Mimo niepotwierdzenia się szczegółów hipotezy Gamowa idea w niej zawarta okazała się niezwykle płodna. Warto uzmysłowić sobie, na czym polegała przede wszystkim jej doniosłość. Chodziło tu raz jeszcze o przełamanie antyredukcjonistycznego nastawienia biologów. Nastawienie to streszczało się w poglądzie: jeżeli już DNA ma być prostą i monotonną strukturą chemiczną, to niech przynajmniej mechanizm kodowania informacji genetycznej oparty będzie na tak zwanej zasadzie biologicznej. Gamow natomiast proponował rozwiązanie, w mniemaniu wielu biologów, na miarę niedzielnej łamigłówki gazetowej lub w najlepszym razie usprawnionego kodu Morsea. To, że idea Ga- mowa okazała się w końcu prawdziwa, świadczy, że natura nie stroni od rozwiązań prostych. Współodkrywca struktury DNA, Francis Crick, zaproponował pewną bardzo istotną modyfikację koncepcji Gamowa. Modyfikacja ta zawarta była w podanej przez Cricka „hipotezie adaptorowej”. Odrzucała ona zakładaną poprzednio konieczność bezpośredniego oddziaływania między zasadami DNA a aminokwasami. Zamiast tego Crick postulował istnienie adaptorów, czyli cząsteczek pośredniczących w przenoszeniu informacji między DNA a białkiem. Właściwości adaptorów musiały obejmować z jednej strony zdolność do rozpoznawania odpowiedniego słowa zapisanego w języku zasad, z drugiej zaś — zdolność przyłączania odpowiedniego aminokwasu. Przy takim założeniu odpada konieczność dopasowania długości kodonu w DNA i odpowiadającego mu aminokwasu.

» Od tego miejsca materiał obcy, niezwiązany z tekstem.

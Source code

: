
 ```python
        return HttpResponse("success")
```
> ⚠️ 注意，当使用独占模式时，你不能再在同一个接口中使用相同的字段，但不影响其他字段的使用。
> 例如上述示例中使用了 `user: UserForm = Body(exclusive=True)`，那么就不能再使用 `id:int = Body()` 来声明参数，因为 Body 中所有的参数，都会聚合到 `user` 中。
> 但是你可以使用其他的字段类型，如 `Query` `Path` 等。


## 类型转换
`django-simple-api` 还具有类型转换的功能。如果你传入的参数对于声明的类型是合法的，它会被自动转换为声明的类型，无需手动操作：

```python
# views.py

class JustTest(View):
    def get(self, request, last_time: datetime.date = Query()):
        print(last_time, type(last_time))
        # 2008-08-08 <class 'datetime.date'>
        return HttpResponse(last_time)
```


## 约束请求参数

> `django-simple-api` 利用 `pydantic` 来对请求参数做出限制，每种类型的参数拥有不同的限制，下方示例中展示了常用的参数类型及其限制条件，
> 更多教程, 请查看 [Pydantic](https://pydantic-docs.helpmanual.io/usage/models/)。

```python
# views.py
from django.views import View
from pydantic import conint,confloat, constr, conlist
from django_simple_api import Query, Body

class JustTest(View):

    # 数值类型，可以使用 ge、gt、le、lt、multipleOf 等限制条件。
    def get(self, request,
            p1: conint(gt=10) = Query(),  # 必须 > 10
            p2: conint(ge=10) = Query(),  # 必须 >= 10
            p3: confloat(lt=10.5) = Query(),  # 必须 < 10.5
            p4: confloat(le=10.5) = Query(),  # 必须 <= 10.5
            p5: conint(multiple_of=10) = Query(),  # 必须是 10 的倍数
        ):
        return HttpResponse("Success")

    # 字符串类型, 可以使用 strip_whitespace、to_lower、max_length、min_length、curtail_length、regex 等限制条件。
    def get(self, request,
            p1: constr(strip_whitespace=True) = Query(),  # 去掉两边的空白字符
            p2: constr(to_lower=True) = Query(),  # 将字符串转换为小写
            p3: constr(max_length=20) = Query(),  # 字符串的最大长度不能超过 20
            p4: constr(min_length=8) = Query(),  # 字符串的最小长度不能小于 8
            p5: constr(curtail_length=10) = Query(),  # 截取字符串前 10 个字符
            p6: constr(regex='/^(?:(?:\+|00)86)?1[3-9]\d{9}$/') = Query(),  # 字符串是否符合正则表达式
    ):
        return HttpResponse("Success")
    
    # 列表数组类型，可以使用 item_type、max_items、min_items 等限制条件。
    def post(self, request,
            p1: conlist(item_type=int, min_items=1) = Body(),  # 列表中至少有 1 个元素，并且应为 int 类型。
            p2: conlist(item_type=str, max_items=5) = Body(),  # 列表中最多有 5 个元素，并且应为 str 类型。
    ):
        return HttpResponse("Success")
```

Model ten został udowodniony eksperymentalnie przez Matthew Meselsona i Franklina Stahla w niezwykle pomysłowym doświadczeniu, w którym dla oznaczenia nowo powstających nici użyto prekursorów DNA z wbudowanym ciężkim izotopem azotu 15N. Doświadczenie Meselsona i Stahla było pierwszym potwierdzeniem doświadczalnym w układzie biologicznym słuszności modelu DNA opublikowanego przez Watsona i Cricka. Niewiele później biochemik amerykański, Artur Kornberg, udowodnił, że synteza DNA jest procesem enzymatycznym, który polega na kopiowaniu nici-matrycy. Jednak problem syntezy DNA wcale się tu nie kończy, choć praca Kornberga była w nim niewątpliwie krokiem milowym. Odkryty przez niego wówczas enzym — polimeraza DNA — okazał się w rzeczywistości odpowiedzialny za naprawę uszkodzeń w DNA, a nie za właściwą replikację. W tym ostatnim procesie decydujące okazały się innego rodzaju polimerazy, zdolne do kopiowania matryc DNA. Dzisiaj wiemy, że sam proces replikacji jest znacznie bardziej złożony niż początkowo przypuszczano. Zaangażowanych jest w nim co najmniej kilkanaście różnych białek oprócz samej kopiującej DNA polimerazy. Tego rodzaju rozwój sytuacji jest bardzo charakterystyczny dla postępu nauki. Najpierw następuje zwykle ustalenie idei procesu, jego podstawowych zasad. W przypadku biochemii replikacji ta idea to zasada enzymatycznego łączenia się nukleotydów ustawiających się wzdłuż nici-matrycy według reguł komplementarności.